== What you have to do ==
Copy, from the entries below, each line in which the string "modelLookup" appears.

(Stored items from a collection)
----------
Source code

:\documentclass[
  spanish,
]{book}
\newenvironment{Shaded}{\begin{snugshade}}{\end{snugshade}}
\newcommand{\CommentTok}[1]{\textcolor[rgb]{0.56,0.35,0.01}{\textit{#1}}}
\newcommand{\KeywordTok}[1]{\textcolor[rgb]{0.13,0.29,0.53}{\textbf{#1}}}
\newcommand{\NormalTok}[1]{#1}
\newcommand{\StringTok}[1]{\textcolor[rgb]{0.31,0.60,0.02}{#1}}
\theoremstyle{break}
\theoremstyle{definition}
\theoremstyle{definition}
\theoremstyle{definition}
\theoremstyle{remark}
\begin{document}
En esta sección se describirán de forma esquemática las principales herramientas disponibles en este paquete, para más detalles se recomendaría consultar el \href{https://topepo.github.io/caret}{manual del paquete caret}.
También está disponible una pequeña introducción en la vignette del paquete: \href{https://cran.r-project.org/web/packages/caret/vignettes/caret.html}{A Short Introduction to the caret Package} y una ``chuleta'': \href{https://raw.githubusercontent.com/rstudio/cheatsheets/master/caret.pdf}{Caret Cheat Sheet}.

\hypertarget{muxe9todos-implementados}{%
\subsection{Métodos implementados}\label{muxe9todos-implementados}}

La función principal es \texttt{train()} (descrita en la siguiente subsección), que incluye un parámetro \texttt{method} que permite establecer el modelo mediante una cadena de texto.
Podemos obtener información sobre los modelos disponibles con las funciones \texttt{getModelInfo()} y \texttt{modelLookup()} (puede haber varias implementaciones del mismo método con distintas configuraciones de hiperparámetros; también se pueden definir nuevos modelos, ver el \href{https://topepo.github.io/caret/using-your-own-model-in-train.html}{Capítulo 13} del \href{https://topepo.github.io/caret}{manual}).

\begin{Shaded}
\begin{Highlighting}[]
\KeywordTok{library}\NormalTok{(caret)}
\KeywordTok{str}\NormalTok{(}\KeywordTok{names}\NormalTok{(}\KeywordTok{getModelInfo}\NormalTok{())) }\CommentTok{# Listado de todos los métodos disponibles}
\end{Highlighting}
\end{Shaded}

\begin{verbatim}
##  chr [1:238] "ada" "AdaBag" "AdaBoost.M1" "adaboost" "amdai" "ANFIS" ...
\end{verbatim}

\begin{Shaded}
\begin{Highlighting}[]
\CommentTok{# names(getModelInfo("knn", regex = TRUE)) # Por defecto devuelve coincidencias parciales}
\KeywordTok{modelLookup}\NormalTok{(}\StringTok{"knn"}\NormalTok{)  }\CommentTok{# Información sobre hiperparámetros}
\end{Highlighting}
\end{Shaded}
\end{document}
----------
== Solution to this exercise ==
Podemos obtener información sobre los modelos disponibles con las funciones \texttt{getModelInfo()} y \texttt{modelLookup()} (puede haber varias implementaciones del mismo método con distintas configuraciones de hiperparámetros; también se pueden definir nuevos modelos, ver el \href{https://topepo.github.io/caret/using-your-own-model-in-train.html}{Capítulo 13} del \href{https://topepo.github.io/caret}{manual}).
\KeywordTok{modelLookup}\NormalTok{(}\StringTok{"knn"}\NormalTok{)  }\CommentTok{# Información sobre hiperparámetros}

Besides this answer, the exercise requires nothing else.